The primary analysis was completed using an as-randomized approach in which all randomized participants were included in the group they were originally allocated regardless of whether they received the cardiac monitoring device or completed the prescribed monitoring. A secondary analysis of the primary outcome was performed on the per-protocol population that was defined as those patients who completed both cardiac monitoring with the assigned study device and the 12-month study visit. Patients who declined the allocated cardiac monitoring device remained in the study and were assessed for a new diagnosis of AF and other outcomes at each study visit. An unadjusted 2-sample comparison of proportions was used to assess the primary outcome. A post hoc analysis compared group differences in the proportion of patients who received AF diagnoses within 30 days and between 30 days and 12 months.

Time to event analysis used the Kaplan-Meier method and a Cox proportional hazards model. A decision was made post hoc to adjust the hazard ratio for age and sex. The proportional hazards assumption was valid based on the Schoenfeld residuals using a global test.17 Other differences between groups were tested using t tests (continuous variables), Mann-Whitney tests (ordinal variables), or Fisher exact tests (categorical variables). There were no missing values for the analyzed baseline variables. Patients who had missing values on the 12-month satisfaction survey were excluded from the between-group comparison.

Factors associated with new AF were examined post hoc using a bivariable analysis that compared baseline demographics and clinical characteristics (sex, hypertension, diabetes, peripheral vascular disease, chronic kidney disease, prior TIA or stroke, coronary artery disease, congestive heart failure, obstructive sleep apnea, CHA2DS2VASc [congestive heart failure, hypertension, age ≥75 years, diabetes, stroke or transient ischemic attack, vascular disease, age 65-74 years, sex category] score, TOAST classification, National Institutes of Health Stroke Scale score, and completion of prestudy Holter monitoring) between those patients with or without newly diagnosed AF. Variables significant at the P < .10 level were included in a multivariable logistic regression model. The effect of study site on the primary outcome was analyzed post hoc for an interaction with each monitoring device group.

All statistical tests were 2-sided with P < .05 considered statistically significant. Due to the potential for type I error from multiple comparisons, the analyses for the secondary outcomes should be considered exploratory. Statistical analyses were completed using Stata version 16.1 (StataCorp).

Results
Participant Characteristics

Between July 2015 and November 2017, 300 patients were randomized (150 to each group). A total of 131 patients (87.3%) in the implantable loop recorder group and 143 patients (95.3%) in the external loop recorder group underwent monitoring with the allocated study device without any crossovers (Figure 1).
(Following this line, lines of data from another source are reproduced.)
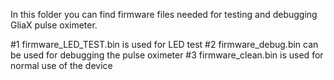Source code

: In this folder you can find firmware files needed for testing and debugging GliaX pulse oximeter.


#1 firmware_LED_TEST.bin is used for LED test
#2 firmware_debug.bin can be used for debugging the pulse oximeter
#3 firmware_clean.bin is used for normal use of the device
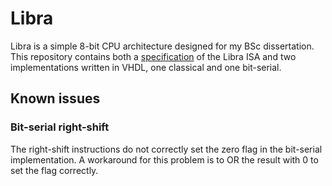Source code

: # Libra

Libra is a simple 8-bit CPU architecture designed for my BSc dissertation. This repository contains both a [specification][spec] of the Libra ISA and two implementations written in VHDL, one classical and one bit-serial.

## Known issues

### Bit-serial right-shift

The right-shift instructions do not correctly set the zero flag in the bit-serial implementation. A workaround for this problem is to OR the result with 0 to set the flag correctly.

[spec]: specification.md
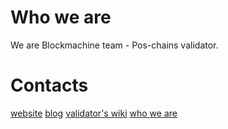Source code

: # Who we are

We are Blockmachine team - Pos-chains validator.

# Contacts

[website](https://blockmachine.pro/)
[blog](https://github.com/Block-machine/blog/)
[validator's wiki](https://github.com/Block-machine/wiki/)
[who we are](https://github.com/Block-machine/who_we_are/)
Of the 300 patients, 273 (131 in the implantable loop recorder group and 142 in the external loop recorder group; 91.0%) completed cardiac monitoring lasting 24 hours or longer. A total of 259 patients (86.3%) completed both the assigned monitoring and 12-month follow-up visit and were included in the per-protocol analysis.
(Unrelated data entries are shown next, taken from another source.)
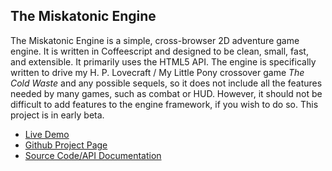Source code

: ## The Miskatonic Engine ##

The Miskatonic Engine is a simple, cross-browser 2D adventure game
engine. It is written in Coffeescript and designed to be clean, small,
fast, and extensible. It primarily uses the HTML5 API. The engine is
specifically written to drive my H. P. Lovecraft / My Little Pony
crossover game _The Cold Waste_ and any possible sequels, so it does not
include all the features needed by many games, such as combat or HUD.
However, it should not be difficult to add features to the engine
framework, if you wish to do so. This project is in early beta.

- [Live Demo](http://spinnychair.net)
- [Github Project Page](https://github.com/DarthFennec/Miskatonic-Engine)
- [Source Code/API Documentation](http://spinnychair.net/doc/engine.html)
The baseline characteristics of the 2 device groups were similar (Table 1). The median patient age was 64.1 years (interquartile range, 56.1-73.7 years) and 121 were women (40.3%). The median CHA2DS2VASc score was 4 (interquartile range, 3-5) and 23.3% of patients had a history of stroke before the index event. The etiologic workup at the baseline visit included at least 1 assessment with a Holter monitor in 78.6% of patients and 66.3% had an index stroke of undetermined etiology. Small vessel occlusion was the next most common TOAST stroke etiology (16.0%). The median time was 64 days (interquartile range, 31-110 days) from the index stroke event to the randomization visit.

Primary Outcome

The primary outcome of development of definite AF or highly probable AF within 12 months was observed in 15.3% (23/150) of patients in the implantable loop recorder group and 4.7% (7/150) of patients in the external loop recorder group (risk ratio [RR], 3.29 [95% CI, 1.45-7.42]; P = .003) (Table 2). The absolute increase in the number of AF detection events with an implantable loop recorder, relative to an external loop recorder, was 10.7% (95% CI, 4.0%-17.3%). This indicates that approximately 1 additional patient was diagnosed with AF for approximately every 10 patients monitored with an implantable loop recorder instead of an external loop recorder. Additional analyses appear in eTables 2-4 and eFigures 1-3 in Supplement 1.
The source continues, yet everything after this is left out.